On 22 Jun 2015, at 09:06, Samiya Illias wrote:
https://micro.cornell.edu/research/epulopiscium/binary-fission-and-other-forms-reproduction-bacteria
I wonder how bacteria the world over feel after being replicated, or
for that matter amoeba and other creatures which replicate naturally?
It is a wonder which can open the realm of many wonders ...
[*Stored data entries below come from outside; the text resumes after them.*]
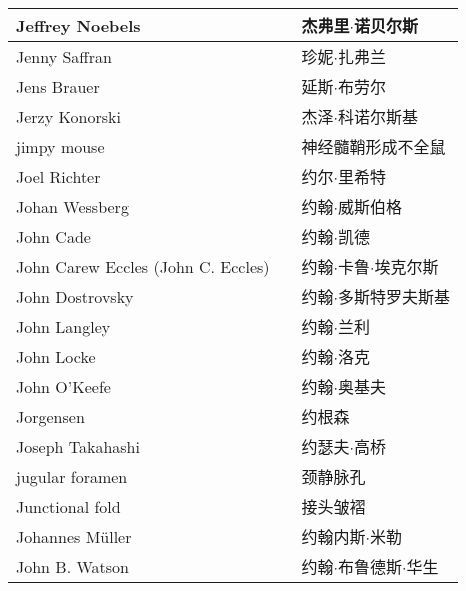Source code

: \begin{longtable}{lll}
	\midrule
	Jeffrey Noebels   && 杰弗里$\cdot$诺贝尔斯  \\
	
	\midrule
	Jenny Saffran   && 珍妮$\cdot$扎弗兰  \\
	
	\midrule
	Jens Brauer   && 延斯$\cdot$布劳尔  \\
	
	\midrule
	Jerzy Konorski   && 杰泽$\cdot$科诺尔斯基  \\
	
	\midrule
	jimpy mouse   && 神经髓鞘形成不全鼠  \\
	
	\midrule
	Joel Richter   && 约尔$\cdot$里希特  \\
	
	\midrule
	Johan Wessberg   && 约翰$\cdot$威斯伯格  \\
	
	\midrule
	John Cade   && 约翰$\cdot$凯德  \\
	
	\midrule
	John Carew Eccles (John C. Eccles)   && 约翰$\cdot$卡鲁$\cdot$埃克尔斯  \\
	
	\midrule
	John Dostrovsky   && 约翰$\cdot$多斯特罗夫斯基  \\
	
	\midrule
	John Langley   && 约翰$\cdot$兰利  \\
	
	\midrule
	John Locke   && 约翰$\cdot$洛克  \\
	
	\midrule
	John O’Keefe   && 约翰$\cdot$奥基夫  \\
	
	\midrule
	Jorgensen   && 约根森  \\
	
	\midrule
	Joseph Takahashi   && 约瑟夫$\cdot$高桥  \\
	
	\midrule
	jugular foramen   && 颈静脉孔  \\
	
	\midrule
	Junctional fold   && 接头皱褶  \\
	
	\midrule
	Johannes Müller   && 约翰内斯$\cdot$米勒  \\
	
	\midrule
	John B. Watson   && 约翰$\cdot$布鲁德斯$\cdot$华生  \\
	

\end{longtable}
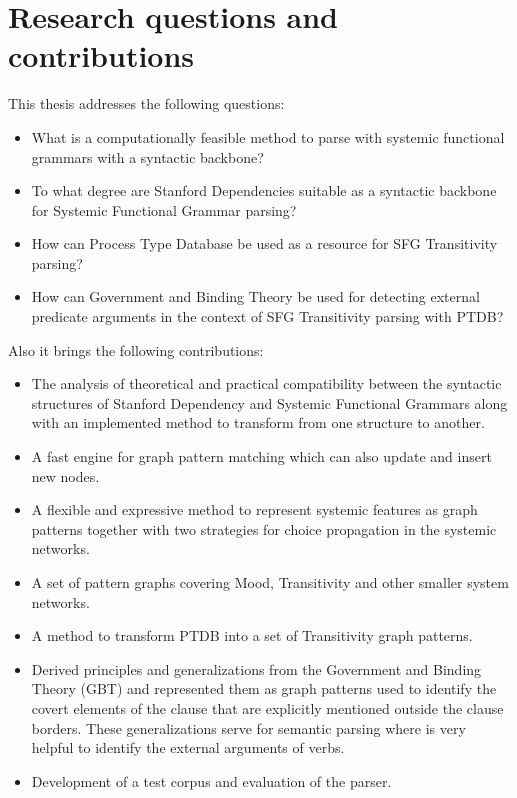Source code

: \section{Research questions and contributions} %
This thesis addresses the following questions:
\begin{itemize}
	\item What is a computationally feasible method to parse with systemic functional grammars with a syntactic backbone?
	\item To what degree are Stanford Dependencies suitable as a syntactic backbone for Systemic Functional Grammar parsing? 
	\item How can Process Type Database be used as a resource for SFG Transitivity parsing?
	\item How can Government and Binding Theory be used for detecting external predicate arguments in the context of SFG Transitivity parsing with PTDB?
\end{itemize}

Also it brings the following contributions:
\begin{itemize}
	\item The analysis of theoretical and practical compatibility between the syntactic structures of Stanford Dependency and Systemic Functional Grammars along with an implemented method to transform from one structure to another.
	\item A fast engine for graph pattern matching which can also update and insert new nodes.
	\item A flexible and expressive method to represent systemic features as graph patterns together with two strategies for choice propagation in the systemic networks.
	\item A set of pattern graphs covering Mood, Transitivity and other smaller system networks.
	\item A method to transform PTDB into a set of Transitivity graph patterns. 
	\item Derived principles and generalizations from the Government and Binding Theory (GBT) and represented them as graph patterns used to identify the covert elements of the clause that are explicitly mentioned outside the clause borders. These generalizations serve for semantic parsing where is very helpful to identify the external arguments of verbs.
	\item Development of a test corpus and evaluation of the parser.
\end{itemize}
I got the luck to see the biological solution, and then soon after the
arithmetical solution. It decides me to study mathematics instead of
biology or chemistry.
I think that reproduction, embryogenesis, regeneration, are
conceptually solved problem in computer science (mainly by Kleene's
second recursion theorem, and variants).
There is a working notion of 3p self.
The 1p-self is more subtle, but its old definition by Theaetetus seems
to work pretty well for machine (and others), and save their soul from
reductionism.
Bruno
Samiya
On 22-Jun-2015, at 11:35 am, Bruce Kellett
<[email protected]> wrote:
John Clark wrote:
After they diverge they will still both identify with the same
person, John Clark, HOWEVER they no longer will identify with each
other, and both would consider their life to be more important
than that other fellow who happened to have the same name. Before
they diverged things would be very different, there would be no
other fellow, there would only be one.
That is an eminently sensible statement. It accords well with the
"closest continuer" theory of personal identity. According to that
theory, if there is a tie for being the *closest* continuer, as in
this case, the initial person does not continue, but two new
persons are created. If the duplicate is identical to the original
in every respect, there is only one person -- identity of
indiscernibles and all that. JC is correct, there would be no
'other fellow'.
Once the copy diverges from the original, there are two different
(new) persons. They may share some memories, but so what? People
often share memories. Neither is the original person.